Section Synopsis: In September of 2017, Hurricanes Irma and María devastated Puerto Rico. Thousands died, many remained without power for a year, and the hurricanes propelled one of the largest migrations to the US in Puerto Rican history. Bad Bunny used his first performance on national US television, The Tonight Show with Jimmy Fallon, to shed light on the catastrophic aftermath of Hurricane María, and the Trump administration’s woefully inadequate response.
Aftershocks of Disaster brings together essays, plays, photography, poetry, and more to analyze the effects of Hurricane Maria. The aftershocks that the book is named after are not just the natural effects of the storm but also the state’s failures to respond adequately to the needs of the people after the hurricane. The book shows how the damage that Hurricane María caused was not a singular event but the consequence of Puerto Rico’s colonial history.
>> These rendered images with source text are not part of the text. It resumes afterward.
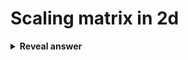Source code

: # Scaling matrix in 2d
<details>
<summary><b>Reveal answer</b></summary>
<img src="../../../../../media/paste-9325e9f8a57bb0ba011f1427a7a793ecde842d2e.jpg">
</details>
In “Ruin Nation”, Hilda Lloréns argues that Puerto Rico’s history of colonization and neglect and how that created the vulnerabilities allowed for Hurricane Maria to be so destructive. Using her own family’s history, she shows how Puerto Rico’s crisis has evolved throughout the 20th century, long before the hurricane. Lloréns presents Hurricane María as an “unnatural disaster” because the history of US colonialism and extraction made the catastrophic effects of the hurricane much worse.
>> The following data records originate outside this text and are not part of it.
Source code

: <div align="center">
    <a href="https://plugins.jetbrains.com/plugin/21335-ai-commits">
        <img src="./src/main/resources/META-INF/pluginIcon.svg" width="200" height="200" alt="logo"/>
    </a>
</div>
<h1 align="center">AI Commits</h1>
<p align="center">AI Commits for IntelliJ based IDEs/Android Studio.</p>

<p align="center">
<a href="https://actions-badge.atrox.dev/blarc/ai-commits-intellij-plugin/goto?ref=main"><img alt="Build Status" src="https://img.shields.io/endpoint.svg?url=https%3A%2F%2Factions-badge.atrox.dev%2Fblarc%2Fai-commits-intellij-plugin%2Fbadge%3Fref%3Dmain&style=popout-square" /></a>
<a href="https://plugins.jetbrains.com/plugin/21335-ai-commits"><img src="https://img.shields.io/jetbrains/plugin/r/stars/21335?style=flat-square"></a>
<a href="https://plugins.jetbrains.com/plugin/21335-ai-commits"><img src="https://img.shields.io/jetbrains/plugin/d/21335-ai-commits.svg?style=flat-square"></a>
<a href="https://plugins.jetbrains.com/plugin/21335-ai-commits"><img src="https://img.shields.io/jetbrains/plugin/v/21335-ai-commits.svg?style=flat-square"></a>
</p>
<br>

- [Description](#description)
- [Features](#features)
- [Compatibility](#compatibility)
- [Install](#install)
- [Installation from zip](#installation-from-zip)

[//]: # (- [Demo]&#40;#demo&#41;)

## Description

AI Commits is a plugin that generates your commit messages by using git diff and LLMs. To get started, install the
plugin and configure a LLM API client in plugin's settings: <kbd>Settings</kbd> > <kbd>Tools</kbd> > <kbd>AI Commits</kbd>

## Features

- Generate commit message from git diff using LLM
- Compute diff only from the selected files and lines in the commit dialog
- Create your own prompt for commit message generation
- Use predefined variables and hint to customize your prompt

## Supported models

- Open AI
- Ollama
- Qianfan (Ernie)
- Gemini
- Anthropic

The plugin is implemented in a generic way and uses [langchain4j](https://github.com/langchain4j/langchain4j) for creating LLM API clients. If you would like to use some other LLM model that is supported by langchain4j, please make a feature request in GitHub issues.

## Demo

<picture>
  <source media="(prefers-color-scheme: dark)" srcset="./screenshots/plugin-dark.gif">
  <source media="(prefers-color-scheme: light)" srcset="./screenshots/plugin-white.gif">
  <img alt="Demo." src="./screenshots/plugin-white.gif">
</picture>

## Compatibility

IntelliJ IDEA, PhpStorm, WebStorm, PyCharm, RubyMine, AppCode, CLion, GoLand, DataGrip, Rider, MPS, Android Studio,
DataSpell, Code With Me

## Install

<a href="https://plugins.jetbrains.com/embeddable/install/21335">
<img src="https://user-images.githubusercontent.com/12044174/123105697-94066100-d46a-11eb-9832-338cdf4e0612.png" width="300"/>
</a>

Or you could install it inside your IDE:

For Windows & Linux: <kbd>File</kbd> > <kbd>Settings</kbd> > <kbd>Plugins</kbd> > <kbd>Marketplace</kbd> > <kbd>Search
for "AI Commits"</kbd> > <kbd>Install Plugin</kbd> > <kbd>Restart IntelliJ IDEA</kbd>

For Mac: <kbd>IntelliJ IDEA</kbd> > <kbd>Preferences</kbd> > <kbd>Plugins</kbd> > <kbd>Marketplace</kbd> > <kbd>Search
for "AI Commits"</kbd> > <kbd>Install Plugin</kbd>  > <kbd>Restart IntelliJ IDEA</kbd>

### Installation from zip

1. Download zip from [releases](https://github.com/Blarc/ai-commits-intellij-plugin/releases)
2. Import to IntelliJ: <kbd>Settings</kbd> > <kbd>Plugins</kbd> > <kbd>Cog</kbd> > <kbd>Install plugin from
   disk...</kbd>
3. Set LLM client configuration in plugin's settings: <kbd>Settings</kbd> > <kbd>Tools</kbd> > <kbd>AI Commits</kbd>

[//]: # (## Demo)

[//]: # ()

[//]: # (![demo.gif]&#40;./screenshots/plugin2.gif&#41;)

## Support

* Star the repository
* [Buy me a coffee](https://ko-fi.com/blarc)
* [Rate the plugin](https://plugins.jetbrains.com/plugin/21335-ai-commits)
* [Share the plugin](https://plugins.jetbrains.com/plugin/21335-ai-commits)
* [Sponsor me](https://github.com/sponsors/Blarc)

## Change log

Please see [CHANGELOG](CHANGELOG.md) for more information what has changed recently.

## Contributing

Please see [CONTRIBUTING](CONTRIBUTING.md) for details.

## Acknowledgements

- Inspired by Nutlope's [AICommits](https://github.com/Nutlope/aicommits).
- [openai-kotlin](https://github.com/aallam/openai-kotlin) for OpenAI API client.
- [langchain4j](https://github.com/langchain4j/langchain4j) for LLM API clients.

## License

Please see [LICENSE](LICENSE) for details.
This work focuses on how disasters like Hurricane María expose and deepen the effects of colonization and capitalism. Yarimar Bonilla connects the experience of Puerto Rico after María to the experiences of New Orleans, Detroit, and Flint in that they have also been treated as disposable by the United States despite being on the mainland. She writes about how a state of emergency evokes a fast and urgent response but in the case of Puerto Rico, they were left waiting and the response and help never came.
In this article, Jason Cortés outlines the historical context leading up to Hurricane María starting with Hurricane San Ciriaco in 1899 at the beginning of U.S. rule in Puerto Rico. He connects the devastation that María caused to Puerto Rico’s debt crisis and how colonization has forced places like Puerto Rico to bear the burden of climate change more than the mainland United States.